Il celebre ballerino e coreografo statunitense racconta a Hot Corn il ruolo dei festival come luogo di dialogo e riflessione sullo stato della danza in Italia.

VENEZIA – Tra gli eventi collaterali della 82ª Mostra Internazionale d’Arte Cinematografica di Venezia c’è stato spazio anche per un protagonista della danza internazionale: Garrison Rochelle, ballerino e coreografo statunitense noto al grande pubblico italiano per la sua lunga carriera televisiva e teatrale.

Intervistato dal nostro Dario Cangemi, Garrison ha condiviso la sua visione sull’attuale stato di salute della danza in Italia, sottolineando come la disciplina sia ancora alla ricerca di un riconoscimento pieno, non solo come forma d’intrattenimento, ma come arte capace di raccontare storie e di dialogare con altre espressioni creative.

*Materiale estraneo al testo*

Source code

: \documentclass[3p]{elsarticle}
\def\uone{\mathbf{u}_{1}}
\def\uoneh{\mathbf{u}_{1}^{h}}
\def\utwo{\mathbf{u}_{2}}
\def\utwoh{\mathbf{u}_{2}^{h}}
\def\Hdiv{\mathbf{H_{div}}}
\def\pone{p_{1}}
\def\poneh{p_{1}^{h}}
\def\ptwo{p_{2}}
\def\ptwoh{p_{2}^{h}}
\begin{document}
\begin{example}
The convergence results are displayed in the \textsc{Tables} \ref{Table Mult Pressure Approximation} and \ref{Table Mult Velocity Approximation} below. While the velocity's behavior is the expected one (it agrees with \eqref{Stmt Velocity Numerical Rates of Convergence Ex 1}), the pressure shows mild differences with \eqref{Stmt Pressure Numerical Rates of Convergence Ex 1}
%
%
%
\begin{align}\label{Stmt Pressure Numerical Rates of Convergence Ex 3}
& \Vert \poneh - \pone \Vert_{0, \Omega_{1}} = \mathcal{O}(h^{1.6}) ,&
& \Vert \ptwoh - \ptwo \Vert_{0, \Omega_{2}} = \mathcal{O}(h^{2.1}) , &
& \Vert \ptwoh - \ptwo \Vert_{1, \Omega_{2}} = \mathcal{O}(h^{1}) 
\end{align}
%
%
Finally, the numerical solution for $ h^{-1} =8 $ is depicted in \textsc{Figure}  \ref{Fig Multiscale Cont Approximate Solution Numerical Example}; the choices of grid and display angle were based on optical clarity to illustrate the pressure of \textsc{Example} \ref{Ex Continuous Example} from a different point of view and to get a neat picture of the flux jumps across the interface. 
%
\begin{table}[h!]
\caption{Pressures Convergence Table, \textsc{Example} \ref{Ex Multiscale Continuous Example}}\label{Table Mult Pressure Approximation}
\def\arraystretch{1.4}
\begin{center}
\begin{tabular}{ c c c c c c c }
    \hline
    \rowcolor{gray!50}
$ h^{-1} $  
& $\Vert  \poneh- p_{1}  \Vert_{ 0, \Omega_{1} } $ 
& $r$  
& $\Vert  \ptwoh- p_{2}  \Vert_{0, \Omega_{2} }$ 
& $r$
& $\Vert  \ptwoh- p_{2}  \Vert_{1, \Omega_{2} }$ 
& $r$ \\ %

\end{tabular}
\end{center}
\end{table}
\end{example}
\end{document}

Il coreografo ha poi evidenziato l’importanza dei festival come Venezia, dove il confronto diretto con altri artisti diventa un momento di crescita reciproca, capace di stimolare nuove idee e collaborazioni. Un aspetto che, secondo Garrison, è fondamentale soprattutto per i giovani talenti che oggi cercano di affermarsi in un panorama competitivo e in continua evoluzione.

La sua testimonianza ha riportato l’attenzione su un tema spesso marginale nei grandi eventi cinematografici: la danza come linguaggio universale che unisce culture e generazioni, e che può trovare proprio nei festival uno spazio privilegiato per emergere e farsi ascoltare.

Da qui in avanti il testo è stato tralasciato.